**Work to complete:**
Your answer must consist solely of the line containing "- Current implementation is working well" and all subsequent lines through the end of the entries, reproduced exactly.

**Given information:**

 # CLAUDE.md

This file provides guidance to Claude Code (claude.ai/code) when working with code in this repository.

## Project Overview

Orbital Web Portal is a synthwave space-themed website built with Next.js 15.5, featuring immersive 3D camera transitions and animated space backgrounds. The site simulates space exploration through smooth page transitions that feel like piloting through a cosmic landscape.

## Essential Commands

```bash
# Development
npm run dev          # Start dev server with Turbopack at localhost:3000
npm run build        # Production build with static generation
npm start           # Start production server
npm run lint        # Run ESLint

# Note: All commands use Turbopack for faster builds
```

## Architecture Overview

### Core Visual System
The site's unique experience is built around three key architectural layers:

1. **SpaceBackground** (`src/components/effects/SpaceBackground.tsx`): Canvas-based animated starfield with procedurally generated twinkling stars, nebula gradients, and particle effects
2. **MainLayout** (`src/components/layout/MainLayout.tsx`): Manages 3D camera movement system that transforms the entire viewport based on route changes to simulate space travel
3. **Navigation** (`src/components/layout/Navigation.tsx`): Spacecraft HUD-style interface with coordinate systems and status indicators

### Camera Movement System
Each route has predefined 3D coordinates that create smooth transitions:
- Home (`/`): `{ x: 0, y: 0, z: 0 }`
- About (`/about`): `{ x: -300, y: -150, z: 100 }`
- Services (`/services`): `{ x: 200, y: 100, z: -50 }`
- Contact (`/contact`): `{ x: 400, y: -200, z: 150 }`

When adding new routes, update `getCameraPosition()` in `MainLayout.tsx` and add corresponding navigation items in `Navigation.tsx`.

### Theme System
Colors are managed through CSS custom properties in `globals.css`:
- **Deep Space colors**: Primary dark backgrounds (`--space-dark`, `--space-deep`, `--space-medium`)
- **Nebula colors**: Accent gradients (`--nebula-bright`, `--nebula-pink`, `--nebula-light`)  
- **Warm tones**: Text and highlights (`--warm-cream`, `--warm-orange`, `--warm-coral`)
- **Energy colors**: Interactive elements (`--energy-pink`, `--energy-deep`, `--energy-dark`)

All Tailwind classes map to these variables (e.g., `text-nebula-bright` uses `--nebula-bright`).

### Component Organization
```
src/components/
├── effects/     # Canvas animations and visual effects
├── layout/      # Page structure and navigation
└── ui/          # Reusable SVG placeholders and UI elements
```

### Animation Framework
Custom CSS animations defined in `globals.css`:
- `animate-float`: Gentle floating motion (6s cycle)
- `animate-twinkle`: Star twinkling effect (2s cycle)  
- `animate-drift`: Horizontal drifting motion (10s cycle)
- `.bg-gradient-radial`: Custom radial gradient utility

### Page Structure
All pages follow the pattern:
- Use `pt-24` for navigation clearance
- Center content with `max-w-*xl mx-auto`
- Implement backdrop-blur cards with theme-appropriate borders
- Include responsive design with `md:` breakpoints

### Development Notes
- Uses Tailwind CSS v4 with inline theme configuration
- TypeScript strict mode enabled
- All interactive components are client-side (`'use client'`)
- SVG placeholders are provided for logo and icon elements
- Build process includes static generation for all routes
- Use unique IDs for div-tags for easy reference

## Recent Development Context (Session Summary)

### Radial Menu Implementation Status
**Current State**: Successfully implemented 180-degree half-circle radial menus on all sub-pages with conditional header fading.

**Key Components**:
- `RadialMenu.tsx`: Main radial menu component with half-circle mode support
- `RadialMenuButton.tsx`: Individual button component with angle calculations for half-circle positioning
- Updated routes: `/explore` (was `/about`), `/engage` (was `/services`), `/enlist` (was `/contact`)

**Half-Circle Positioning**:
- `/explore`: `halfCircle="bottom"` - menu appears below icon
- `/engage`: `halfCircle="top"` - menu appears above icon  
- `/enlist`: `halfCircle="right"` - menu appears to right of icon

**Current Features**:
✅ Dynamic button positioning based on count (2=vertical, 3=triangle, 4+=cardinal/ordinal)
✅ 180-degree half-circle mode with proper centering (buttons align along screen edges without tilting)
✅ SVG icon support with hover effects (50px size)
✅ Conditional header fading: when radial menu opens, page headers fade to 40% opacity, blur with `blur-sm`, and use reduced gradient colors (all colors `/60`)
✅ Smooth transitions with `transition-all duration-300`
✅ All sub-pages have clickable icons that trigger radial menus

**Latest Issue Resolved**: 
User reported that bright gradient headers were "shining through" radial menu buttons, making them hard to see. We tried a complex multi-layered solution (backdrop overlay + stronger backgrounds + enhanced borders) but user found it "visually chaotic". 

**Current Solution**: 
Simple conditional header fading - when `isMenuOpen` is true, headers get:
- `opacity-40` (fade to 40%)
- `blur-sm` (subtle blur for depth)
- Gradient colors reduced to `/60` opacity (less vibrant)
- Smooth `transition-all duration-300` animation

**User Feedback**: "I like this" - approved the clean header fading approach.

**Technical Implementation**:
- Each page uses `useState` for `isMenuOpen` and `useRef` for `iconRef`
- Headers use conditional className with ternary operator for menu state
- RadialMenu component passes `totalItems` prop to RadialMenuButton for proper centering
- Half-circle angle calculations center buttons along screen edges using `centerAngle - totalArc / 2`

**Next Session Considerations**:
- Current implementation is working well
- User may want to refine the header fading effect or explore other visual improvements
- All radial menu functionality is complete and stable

**Answer to the exercise:**
- Current implementation is working well
- User may want to refine the header fading effect or explore other visual improvements
- All radial menu functionality is complete and stable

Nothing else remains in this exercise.